Dans le contexte de la longue démolition du système républicain d’enseignement, démolition progressive et programmée par-delà la couleur des gouvernements successifs, il n’y a pas de raison que les universités soient épargnées
Durant les années 2007-2010, elles ont connu des convulsions qui ont alerté l’opinion : en 2007, lors du vote de la loi « Loi relative aux libertés et responsabilités des universités » (« loi LRU »), puis en 2008-2009, lors de la réforme des concours de recrutement de professeurs (la « mastérisation » des concours), qui s’est accompagnée d’une levée de boucliers des enseignants chercheurs contre au projet de décret ministériel visant à modifier leurs obligations de service.
Depuis 2012 et les promesses lénifiantes du « changement maintenant », l’indifférence a gagné peu à peu.

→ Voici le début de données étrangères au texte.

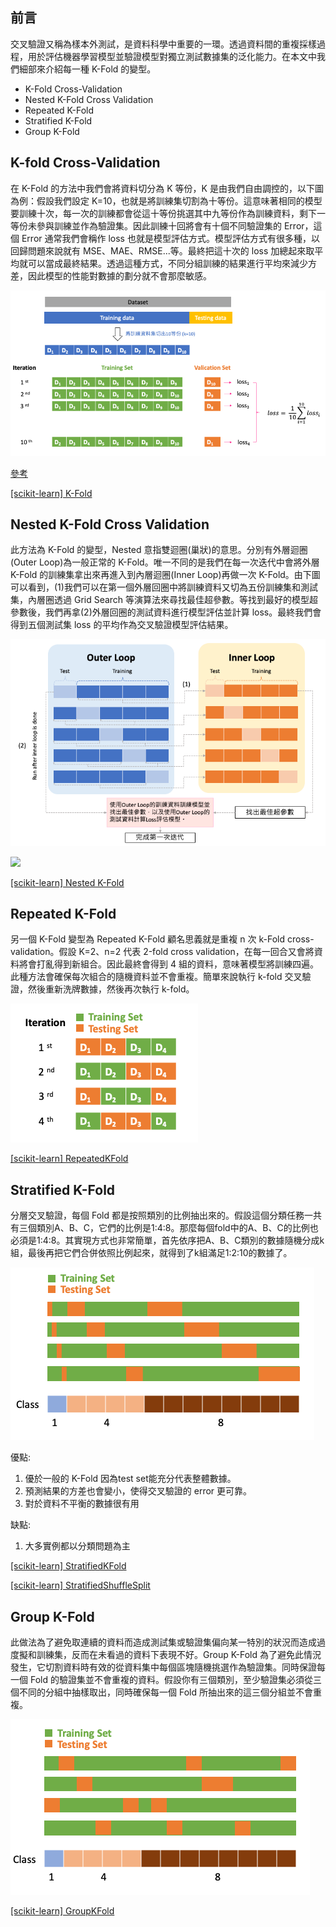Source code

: ## 前言
交叉驗證又稱為樣本外測試，是資料科學中重要的一環。透過資料間的重複採樣過程，用於評估機器學習模型並驗證模型對獨立測試數據集的泛化能力。在本文中我們細部來介紹每一種 K-Fold 的變型。


- K-Fold Cross-Validation
- Nested K-Fold Cross Validation
- Repeated K-Fold
- Stratified K-Fold
- Group K-Fold


## K-fold Cross-Validation
在 K-Fold 的方法中我們會將資料切分為 K 等份，K 是由我們自由調控的，以下圖為例：假設我們設定 K=10，也就是將訓練集切割為十等份。這意味著相同的模型要訓練十次，每一次的訓練都會從這十等份挑選其中九等份作為訓練資料，剩下一等份未參與訓練並作為驗證集。因此訓練十回將會有十個不同驗證集的 Error，這個 Error 通常我們會稱作 loss 也就是模型評估方式。模型評估方式有很多種，以回歸問題來說就有 MSE、MAE、RMSE...等。最終把這十次的 loss 加總起來取平均就可以當成最終結果。透過這種方式，不同分組訓練的結果進行平均來減少方差，因此模型的性能對數據的劃分就不會那麼敏感。

![](/images/posts/AI/2021/img1100709-1.png)

[參考](https://www.datavedas.com/k-fold-cross-validation/)

[[scikit-learn] K-Fold](https://scikit-learn.org/stable/modules/generated/sklearn.model_selection.KFold.html#sklearn.model_selection.KFold)

## Nested K-Fold Cross Validation
此方法為 K-Fold 的變型，Nested 意指雙迴圈(巢狀)的意思。分別有外層迴圈(Outer Loop)為一般正常的 K-Fold。唯一不同的是我們在每一次迭代中會將外層 K-Fold 的訓練集拿出來再進入到內層迴圈(Inner Loop)再做一次 K-Fold。由下圖可以看到，(1)我們可以在第一個外層回圈中將訓練資料又切為五份訓練集和測試集，內層圈透過 Grid Search 等演算法來尋找最佳超參數。等找到最好的模型超參數後，我們再拿(2)外層回圈的測試資料進行模型評估並計算 loss。最終我們會得到五個測試集 loss 的平均作為交叉驗證模型評估結果。


![](/images/posts/AI/2021/img1100709-2.png)

![](https://i.imgur.com/1zJQGvM.png)

[[scikit-learn] Nested K-Fold](https://scikit-learn.org/stable/auto_examples/model_selection/plot_nested_cross_validation_iris.html)

## Repeated K-Fold
另一個 K-Fold 變型為 Repeated K-Fold 顧名思義就是重複 n 次 k-Fold cross-validation。假設 K=2、n=2 代表 2-fold cross validation，在每一回合又會將資料將會打亂得到新組合。因此最終會得到 4 組的資料，意味著模型將訓練四遍。此種方法會確保每次組合的隨機資料並不會重複。簡單來說執行 k-fold 交叉驗證，然後重新洗牌數據，然後再次執行 k-fold。


![](/images/posts/AI/2021/img1100709-3.png)

[[scikit-learn] RepeatedKFold](https://scikit-learn.org/stable/modules/generated/sklearn.model_selection.RepeatedKFold.html#sklearn.model_selection.RepeatedKFold)

## Stratified K-Fold
分層交叉驗證，每個 Fold 都是按照類別的比例抽出來的。假設這個分類任務一共有三個類別A、B、C，它們的比例是1:4:8。那麼每個fold中的A、B、C的比例也必須是1:4:8。其實現方式也非常簡單，首先依序把A、B、C類別的數據隨機分成k組，最後再把它們合併依照比例起來，就得到了k組滿足1:2:10的數據了。

![](/images/posts/AI/2021/img1100709-4.png)

優點:
1. 優於一般的 K-Fold 因為test set能充分代表整體數據。
2. 預測結果的方差也會變小，使得交叉驗證的 error 更可靠。
3. 對於資料不平衡的數據很有用

缺點:
1. 大多實例都以分類問題為主

[[scikit-learn] StratifiedKFold](https://scikit-learn.org/stable/modules/generated/sklearn.model_selection.StratifiedKFold.html#sklearn.model_selection.StratifiedKFold)

[[scikit-learn] StratifiedShuffleSplit](https://scikit-learn.org/stable/modules/generated/sklearn.model_selection.StratifiedShuffleSplit.html#sklearn.model_selection.StratifiedShuffleSplit)

## Group K-Fold
此做法為了避免取連續的資料而造成測試集或驗證集偏向某一特別的狀況而造成過度擬和訓練集，反而在未看過的資料下表現不好。Group K-Fold 為了避免此情況發生，它切割資料時有效的從資料集中每個區塊隨機挑選作為驗證集。同時保證每一個 Fold 的驗證集並不會重複的資料。假設你有三個類別，至少驗證集必須從三個不同的分組中抽樣取出，同時確保每一個 Fold 所抽出來的這三個分組並不會重複。

![](/images/posts/AI/2021/img1100709-5.png)



[[scikit-learn] GroupKFold](https://scikit-learn.org/stable/modules/generated/sklearn.model_selection.GroupKFold.html#sklearn.model_selection.GroupKFold)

Pourtant, les « réformes », c’est-à-dire en fait les démolitions réactionnaires, ont continué, notamment avec l’adoption de la loi Fioraso, baptisée fort justement « loi LRU2 ». Il s’agit là de transformations profondes imposées pas à pas aux universités françaises, mais plus généralement aux universités européennes ; transformations d’inspiration néolibérale ou ordolibérale dont nous proposons de rappeler ici les grandes lignes, en les remettant en perspective dans l’histoire des rapports entre universités et société depuis l’Ancien Régime.
On trouvera dans l’ouvrage d’Isabelle Bruno, La grande mutation, Néolibéralisme et éducation en Europe, un tableau détaillé de ces transformations ainsi que des divers rapports ou déclarations, à l’échelle européenne ou nationale, qui en ont peu à peu assuré la promotion, puis la mise en œuvre depuis la naissance de la Communauté européenne. (...)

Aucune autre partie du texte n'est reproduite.